Personal information
- Full name: Diogo Alexandre Alves Ferreira
- Date of birth: 5 October 1989 (age 36)
- Place of birth: Footscray, Victoria, Australia
- Height: 1.80 m (5 ft 11 in)
- Position: Defensive midfielder

Youth career
- 1998–2000: Essendon Royals
- 2001–2005: Green Gully
- 2005–2006: FC Porto
- 2006–2008: AD Oeiras
- 2009–2010: Melbourne Victory

Senior career*
- Years: Team / Apps / (Gls)
- 2009: Green Gully / 14 / (0)
- 2010–2013: Melbourne Victory / 52 / (2)
- 2011: FFV NTC / 1 / (1)
- 2013–2014: Brisbane Roar / 11 / (0)
- 2014–2016: Perth Glory / 21 / (0)
- 2016–2017: Persib Bandung / 18 / (0)
- 2017: Penang FA / 17 / (0)
- 2017: Mohun Bagan / 12 / (0)
- 2018: Tochigi / 0 / (0)
- 2019: Dandenong City / 5 / (0)
- 2019: Moreland City / 18 / (0)

International career
- 2010–2013: Australia U23 / 17 / (2)

Managerial career
- 2021–2022: Melbourne Knights FC (assistant)
- 2022–2023: Western United NPL (assistant)
- 2023–2025: Western United NPL
- 2025–2026: Western United FC (assistant)
- 2026–: Chengdu Rongcheng (assistant)

= Diogo Ferreira (soccer, born 1989) =

Australian soccer player

Diogo Alexandre Alves Ferreira (born 5 October 1989) is an Australian soccer player who plays as a midfielder.

==Early career==

At the age of 16, Ferreira completed a successful trial with FC Porto and was signed to the club's youth academy. Whilst in Portugal, he was loaned out to a second division team. At the age of 18, Ferreira thought it was time to return to Australia, and returned to Green Gully, his childhood club. Ferreira was then signed to Melbourne Victory's youth team playing in the National Youth League. He was a key player for two seasons, and was therefore promoted to the club's senior team.

==Club career==
On 31 March 2010, Ferreira made his senior debut for Melbourne Victory in their 1–0 victory over Kawasaki Frontale in the Asian Champions League.

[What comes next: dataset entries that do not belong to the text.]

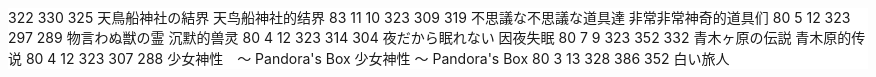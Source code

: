 <td>322</td>
<td>330</td>
<td>325</td>
<td>天鳥船神社の結界</td>
<td>天鸟船神社的结界</td>
<td>83</td>
<td>11</td>
<td>10
</td></tr>
<tr>
<td>323</td>
<td>309</td>
<td>319</td>
<td>不思議な不思議な道具達</td>
<td>非常非常神奇的道具们</td>
<td>80</td>
<td>5</td>
<td>12
</td></tr>
<tr>
<td>323</td>
<td>297</td>
<td>289</td>
<td>物言わぬ獣の霊</td>
<td>沉默的兽灵</td>
<td>80</td>
<td>4</td>
<td>12
</td></tr>
<tr>
<td>323</td>
<td>314</td>
<td>304</td>
<td>夜だから眠れない</td>
<td>因夜失眠</td>
<td>80</td>
<td>7</td>
<td>9
</td></tr>
<tr>
<td>323</td>
<td>352</td>
<td>332</td>
<td>青木ヶ原の伝説</td>
<td>青木原的传说</td>
<td>80</td>
<td>4</td>
<td>12
</td></tr>
<tr>
<td>323</td>
<td>307</td>
<td>288</td>
<td>少女神性　～ Pandora's Box</td>
<td>少女神性 ～ Pandora's Box</td>
<td>80</td>
<td>3</td>
<td>13
</td></tr>
<tr>
<td>328</td>
<td>386</td>
<td>352</td>
<td>白い旅人</td>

On 10 May 2010, he was signed to a two-year professional contract with Victory.

On 15 September 2010, Ferreira made his first start for Melbourne Victory against Wellington Phoenix, playing 81 minutes before being substituted for Matthew Foschini.

He scored his first A-League goal on 31 December, playing against Central Coast Mariners. Diogo scored a well placed goal in the 85th minute, in a 2–1 win for Melbourne.

Despite being a regularly used player at Melbourne Victory, Ferreira, along with teammates Tando Velaphi, Spase Dilevski and Sam Gallagher were released by Melbourne Victory in April 2013, shortly after the end of the 2012–13 A-League season. He left the club, having made 52 out of a possible 84 appearances for the club.

Shortly after his release from the Victory, Ferreira went on trial with rival A-League club Brisbane Roar. Less than two months after his release from the Victory, Ferreira was signed by the Roar on a one-year deal, along with former Sydney FC attacking midfielder Dimitri Petratos.

In May 2014, Ferreira signed with Perth Glory.

In August 2016, Ferreira signed a 4-month deal with Indonesia Soccer Championship side Persib Bandung to bolster the squad after Hermawan left the club for personal reasons.

In January 2017, Ferreira signed a one-season deal with Penang FA.

On 9 August 2017, Ferreira switched clubs and countries and signed for Indian club Mohun Bagan and became their fourth foreign signing of the season. He was released on 16 December, with Ferreira claiming "personal issues" for the action.

==International career==
Ferreira has represented the Australia Olympic football team on seven occasions, scoring one goal. In addition to his Australian citizenship, Ferreira also has Portuguese citizenship and is eligible to play for Portugal.

== Managerial career ==
After his playing career, Ferreira moved into coaching.

In the 2021–22 season, he served as senior assistant coach at Melbourne Knights FC.

He joined Western United FC ahead of the 2022–23 season as assistant coach of the club’s senior NPL team.

In 2023–24, Ferreira was promoted to head coach of Western United’s senior NPL side. During the same period, he also took on the role of second assistant coach with the Western United A-League Men’s team.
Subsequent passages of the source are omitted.